▸ EXERCISE OBJECTIVE:
Lines that include the string "password" are the ones to copy from the entries below.

▸ Rendered images with source text:

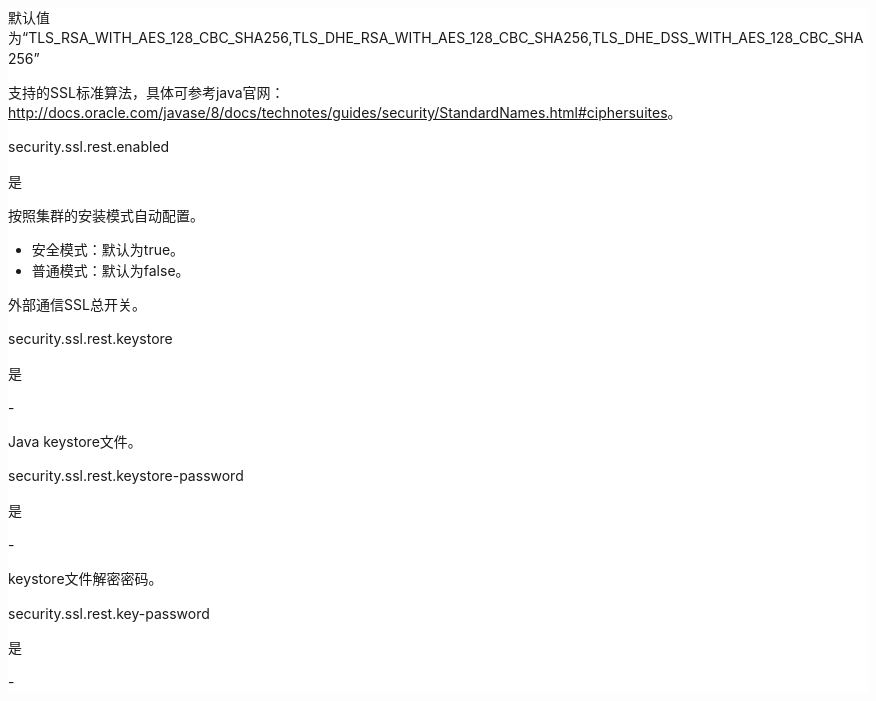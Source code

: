 <td class="cellrowborder" valign="top" width="14.979999999999999%" headers="mcps1.2.5.1.3 "><p id="p1829955515198"><a name="p1829955515198"></a><a name="p1829955515198"></a>默认值为“TLS_RSA_WITH_AES_128_CBC_SHA256,TLS_DHE_RSA_WITH_AES_128_CBC_SHA256,TLS_DHE_DSS_WITH_AES_128_CBC_SHA256”</p>
</td>
<td class="cellrowborder" valign="top" width="45%" headers="mcps1.2.5.1.4 "><p id="p1139018493198"><a name="p1139018493198"></a><a name="p1139018493198"></a>支持的SSL标准算法，具体可参考java官网：<a href="http://docs.oracle.com/javase/8/docs/technotes/guides/security/StandardNames.html#ciphersuites" target="_blank" rel="noopener noreferrer">http://docs.oracle.com/javase/8/docs/technotes/guides/security/StandardNames.html#ciphersuites</a>。</p>
</td>
</tr>
<tr id="row136382191219"><td class="cellrowborder" valign="top" width="25%" headers="mcps1.2.5.1.1 "><p id="p6600113810141"><a name="p6600113810141"></a><a name="p6600113810141"></a>security.ssl.rest.enabled</p>
</td>
<td class="cellrowborder" valign="top" width="15.02%" headers="mcps1.2.5.1.2 "><p id="p1260013818147"><a name="p1260013818147"></a><a name="p1260013818147"></a>是</p>
</td>
<td class="cellrowborder" valign="top" width="14.979999999999999%" headers="mcps1.2.5.1.3 "><p id="p56001538111419"><a name="p56001538111419"></a><a name="p56001538111419"></a>按照集群的安装模式自动配置。</p>
<a name="ul760019381146"></a><a name="ul760019381146"></a><ul id="ul760019381146"><li>安全模式：默认为true。</li><li>普通模式：默认为false。</li></ul>
</td>
<td class="cellrowborder" valign="top" width="45%" headers="mcps1.2.5.1.4 "><p id="p19600123817149"><a name="p19600123817149"></a><a name="p19600123817149"></a>外部通信SSL总开关。</p>
</td>
</tr>
<tr id="row1243418413138"><td class="cellrowborder" valign="top" width="25%" headers="mcps1.2.5.1.1 "><p id="p2601638181411"><a name="p2601638181411"></a><a name="p2601638181411"></a>security.ssl.rest.keystore</p>
</td>
<td class="cellrowborder" valign="top" width="15.02%" headers="mcps1.2.5.1.2 "><p id="p1560117384142"><a name="p1560117384142"></a><a name="p1560117384142"></a>是</p>
</td>
<td class="cellrowborder" valign="top" width="14.979999999999999%" headers="mcps1.2.5.1.3 "><p id="p8601193811419"><a name="p8601193811419"></a><a name="p8601193811419"></a>-</p>
</td>
<td class="cellrowborder" valign="top" width="45%" headers="mcps1.2.5.1.4 "><p id="p1660117384144"><a name="p1660117384144"></a><a name="p1660117384144"></a>Java keystore文件。</p>
</td>
</tr>
<tr id="row44761023191416"><td class="cellrowborder" valign="top" width="25%" headers="mcps1.2.5.1.1 "><p id="p1660115387148"><a name="p1660115387148"></a><a name="p1660115387148"></a>security.ssl.rest.keystore-password</p>
</td>
<td class="cellrowborder" valign="top" width="15.02%" headers="mcps1.2.5.1.2 "><p id="p6601203811145"><a name="p6601203811145"></a><a name="p6601203811145"></a>是</p>
</td>
<td class="cellrowborder" valign="top" width="14.979999999999999%" headers="mcps1.2.5.1.3 "><p id="p18601103811142"><a name="p18601103811142"></a><a name="p18601103811142"></a>-</p>
</td>
<td class="cellrowborder" valign="top" width="45%" headers="mcps1.2.5.1.4 "><p id="p6601133812144"><a name="p6601133812144"></a><a name="p6601133812144"></a>keystore文件解密密码。</p>
</td>
</tr>
<tr id="row9427926201417"><td class="cellrowborder" valign="top" width="25%" headers="mcps1.2.5.1.1 "><p id="p76012386145"><a name="p76012386145"></a><a name="p76012386145"></a>security.ssl.rest.key-password</p>
</td>
<td class="cellrowborder" valign="top" width="15.02%" headers="mcps1.2.5.1.2 "><p id="p3601183801413"><a name="p3601183801413"></a><a name="p3601183801413"></a>是</p>
</td>
<td class="cellrowborder" valign="top" width="14.979999999999999%" headers="mcps1.2.5.1.3 "><p id="p12601103819146"><a name="p12601103819146"></a><a name="p12601103819146"></a>-</p>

▸ TASK SOLUTION:
<tr id="row44761023191416"><td class="cellrowborder" valign="top" width="25%" headers="mcps1.2.5.1.1 "><p id="p1660115387148"><a name="p1660115387148"></a><a name="p1660115387148"></a>security.ssl.rest.keystore-password</p>
<tr id="row9427926201417"><td class="cellrowborder" valign="top" width="25%" headers="mcps1.2.5.1.1 "><p id="p76012386145"><a name="p76012386145"></a><a name="p76012386145"></a>security.ssl.rest.key-password</p>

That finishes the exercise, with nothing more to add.